Charismatic thief Edgin (Chris Pine) and his band of unlikely adventurers (including Holga (Michelle Rodriguez) the barbarian) undertake an epic heist to retrieve a lost relic and to liberate his daughter (Chloe Coleman) from Forge’s (Hugh Grant) castle. Things go dangerously awry when they run afoul of the wrong people, but the group must work together to overcome seemingly never-ending obstacles as they continue their important quest.
While directors John Francis Daley and Jonathan Goldstein stay true to the origins of the game, prior knowledge of Dungeons & Dragons isn’t necessary. The film explains everything you need to know, making this an action adventure that’s appropriate for everyone. It’s surprising just how accessible this movie is. You don’t have to know the rules of the game to get a real kick out of this one. I’m sure there are plenty of Easter eggs hidden around for the gamers, but it’s not so insider that the uninitiated can’t understand what’s going on.

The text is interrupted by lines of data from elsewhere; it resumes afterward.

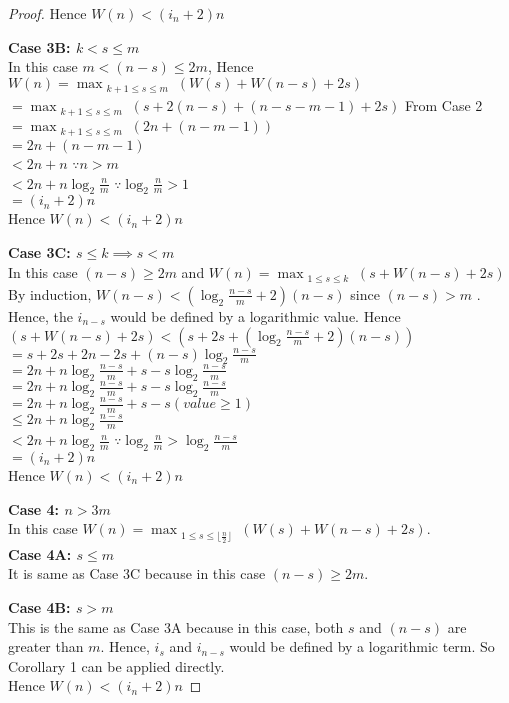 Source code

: \begin{appendix}
\begin{proof}
Hence $W(n)<(i_n+2)n$

\noindent
\textbf{Case 3B: $ k < s \leq m $}\\
In this case $m < (n-s)\leq 2m$, Hence
\\$W(n)=\max_{\substack{k+1 \leq s \leq m}}(W(s)+ W(n-s)+2s)$
\\$=\max_{\substack{k+1 \leq s \leq m}}(s + 2(n-s) + (n-s-m-1) + 2s)$ {\hfill From Case 2}
\\$=\max_{\substack{k+1 \leq s \leq m}}(2n + (n-m-1))$
\\$=2n + (n-m-1)$
\\$<2n + n $ {\hfill $\because n>m$}
\\$<2n + n\log_2{\frac{n}{m}} $ {\hfill $\because \log_2{\frac{n}{m}}>1$}
\\$=(i_n + 2)n$
\\Hence $W(n)<(i_n+2)n$

\noindent
\textbf{Case 3C: $ s \leq k \implies s<m$}\\
In this case $(n-s)\geq 2m$ and $W(n)=\max_{\substack{1 \leq s \leq  k}}(s + W(n-s)+2s)$
\\
By induction, $W(n-s)<(\log_2{\frac{n-s}{m}} +2)(n-s)$ since $(n-s)>m$ . Hence, the $i_{n-s}$ would be defined by a logarithmic value. Hence
\\$(s + W(n-s)+2s)<(s+2s+(\log_2{\frac{n-s}{m}} +2)(n-s))$
\\$=s+2s+2n-2s+(n-s)\log_2{\frac{n-s}{m}}$
\\$=2n + n\log_2{\frac{n-s}{m}} +s -s\log_2{\frac{n-s}{m}}$
\\$=2n + n\log_2{\frac{n-s}{m}} +s -s\log_2{\frac{n-s}{m}}$
\\$=2n + n\log_2{\frac{n-s}{m}} +s -s(value \geq 1)$
\\$\leq 2n + n\log_2{\frac{n-s}{m}}$
\\$< 2n + n\log_2{\frac{n}{m}}$ {\hfill $\because \log_2{\frac{n}{m}} > \log_2{\frac{n-s}{m}}$}
\\$=(i_n + 2)n$
\\Hence $W(n)<(i_n+2)n$


\noindent
\textbf{Case 4: $ n > 3m$}\\
In this case $W(n)=\max_{\substack{1 \leq s \leq \lfloor \frac{n}{2}\rfloor}}(W(s)+ W(n-s)+2s)$.
\\
\noindent
\textbf{Case 4A: $ s \leq m $ }\\
It is same as Case 3C because in this case $(n-s)\geq 2m$.

\noindent
\textbf{Case 4B: $ s > m $}\\
This is the same as Case 3A because in this case, both $s$ and $(n-s)$ are greater than $m$. Hence, $i_s$ and $i_{n-s}$ would be defined by a logarithmic term. So Corollary 1 can be applied directly.
\\Hence $W(n)<(i_n+2)n$


\vspace{5mm}
\noindent

\end{proof}
\end{appendix} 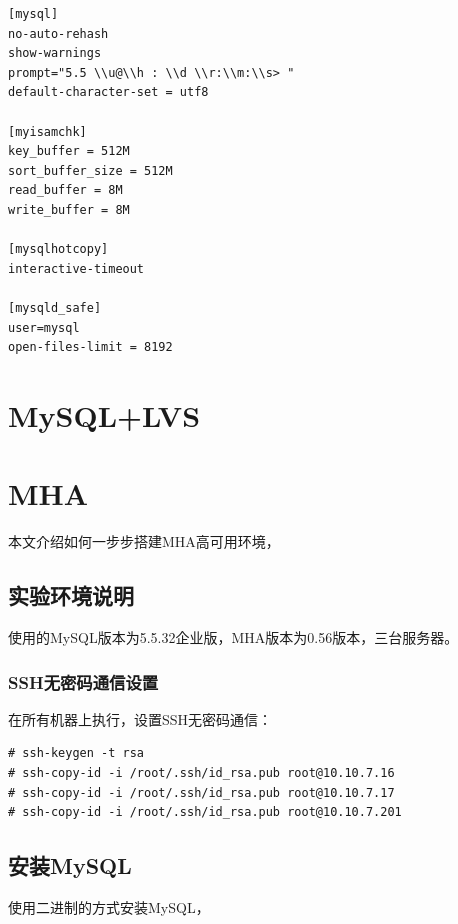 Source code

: \begin{verbatim}
[mysql]
no-auto-rehash
show-warnings
prompt="5.5 \\u@\\h : \\d \\r:\\m:\\s> "
default-character-set = utf8

[myisamchk]
key_buffer = 512M
sort_buffer_size = 512M
read_buffer = 8M
write_buffer = 8M

[mysqlhotcopy]
interactive-timeout

[mysqld_safe]
user=mysql
open-files-limit = 8192
\end{verbatim}

\chapter{MySQL+LVS}

\chapter{MHA}
\label{chap:mha}

本文介绍如何一步步搭建MHA高可用环境，

\section{实验环境说明}
\label{sec:MHAEnvSpecific}

使用的MySQL版本为5.5.32企业版，MHA版本为0.56版本，三台服务器。

\subsection{SSH无密码通信设置}
\label{sec:SSHSetup}

在所有机器上执行，设置SSH无密码通信：

\begin{verbatim}
# ssh-keygen -t rsa
# ssh-copy-id -i /root/.ssh/id_rsa.pub root@10.10.7.16
# ssh-copy-id -i /root/.ssh/id_rsa.pub root@10.10.7.17
# ssh-copy-id -i /root/.ssh/id_rsa.pub root@10.10.7.201
\end{verbatim}

\section{安装MySQL}
\label{InstallMySQL}

使用二进制的方式安装MySQL，

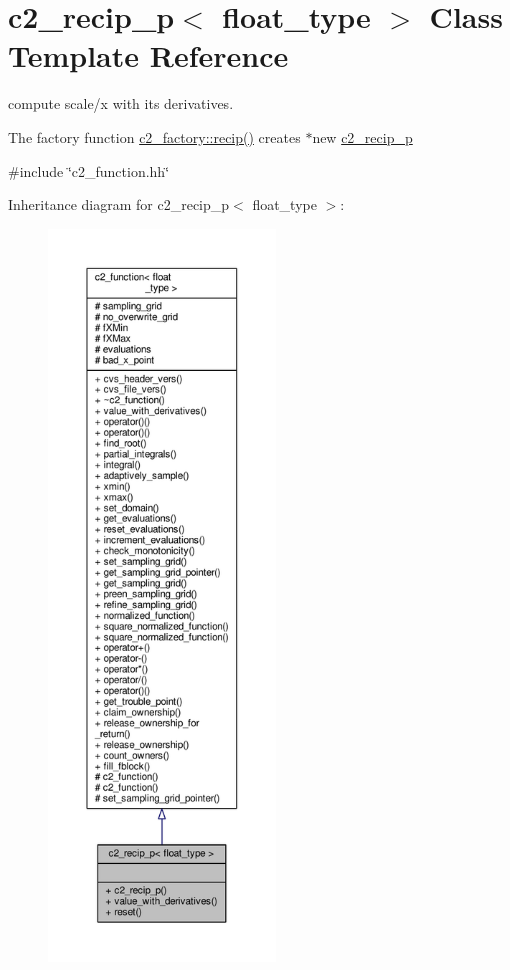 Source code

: \hypertarget{classc2__recip__p}{}\section{c2\+\_\+recip\+\_\+p$<$ float\+\_\+type $>$ Class Template Reference}
\label{classc2__recip__p}


compute scale/x with its derivatives.

The factory function \hyperlink{classc2__factory_adda01279d6b1059843e2aecc5be5d95e}{c2\+\_\+factory\+::recip()} creates $\ast$new \hyperlink{classc2__recip__p}{c2\+\_\+recip\+\_\+p}  




{\ttfamily \#include \char`\"{}c2\+\_\+function.\+hh\char`\"{}}



Inheritance diagram for c2\+\_\+recip\+\_\+p$<$ float\+\_\+type $>$\+:
\nopagebreak
\begin{figure}[H]
\begin{center}
\leavevmode
\includegraphics[height=550pt]{classc2__recip__p__inherit__graph}
\end{center}
\end{figure}


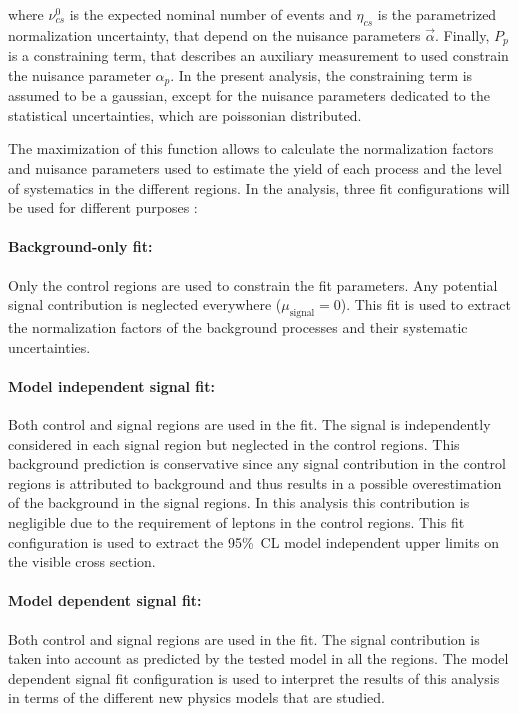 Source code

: \noindent where $\nu^0_{cs}$ is the expected nominal number of events and $\eta_{cs}$ is the parametrized normalization uncertainty, that depend on the nuisance parameters $\vec{\alpha}$.
Finally, $P_p$ is a constraining term, that describes an auxiliary measurement to used constrain the nuisance parameter $\alpha_p$.
In the present analysis, the constraining term is assumed to be a gaussian, except for the nuisance parameters dedicated to the statistical uncertainties, which are poissonian distributed.

The maximization of this function allows to calculate the normalization factors and nuisance parameters used to estimate the yield of each process and the level of systematics in the different regions.
In the analysis, three fit configurations will be used for different purposes \cite{Baak:2014wma}:

\paragraph{Background-only fit:}Only the control regions are used to constrain the fit parameters. 
Any potential signal contribution is neglected everywhere ($\mu_\text{signal} = 0$).
This fit is used to extract the normalization factors of the background processes and their systematic uncertainties.

\paragraph{Model independent signal fit:}Both control and signal regions are used in the fit. 
The signal is independently considered in each signal region but neglected in the control regions.
This background prediction is conservative since any signal contribution in the control regions is attributed to background and thus results in a possible overestimation of the background in the signal regions. 
In this analysis this contribution is negligible due to the requirement of leptons in the control regions.
This fit configuration is used to extract the 95\%~CL model independent upper limits on the visible cross section.

\paragraph{Model dependent signal fit:}Both control and signal regions are used in the fit. 
The signal contribution is taken into account as predicted by the tested model in all the regions.
The model dependent signal fit configuration is used to interpret the results of this analysis in terms of the different new physics models that are studied.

This is definitely one of the film’s greatest strengths.
The story (with a script by Goldstein, Daley, and Michael Gilio) is solid too, with well-developed characters and irreverent humor that keeps the movie from becoming just another based-on-a-game throwaway. There’s a ton of heart and genuine emotion, which is elevated by the terrific cast. The actors play off each other well, giving a human element to what thankfully is not just a bunch of dumb CGI. You can feel the real connection between Edgin and Holga, best friends who always have each other’s backs, and Rodriguez and Pine’s chemistry finds the perfect groove. Grant, who is having a career resurgence lately, is as delightful as ever as the rogue Forge Fitzwilliam, as is Justice Smith as amateur sorcerer Simon and Sophia Lillis as shape shifting tiefling druid Doric. Most shocking is that Pine isn’t doing yet another version of his annoying shtick here, which in itself is a massive achievement.
The pacing is brisk and the special effects are well done, even if the finale is stretched a little thin. I found it easy to become engrossed in the mythical world of D&D not only because the movie looks great visually, but the characters are appealing, too. There’s plenty to root for.
Even if you think you aren’t a fan of the fantasy genre, I suggest you give “Dungeons & Dragons: Honor Among Thieves” a try. This playful, character-driven adventure offers a ton of magical fun at the movies.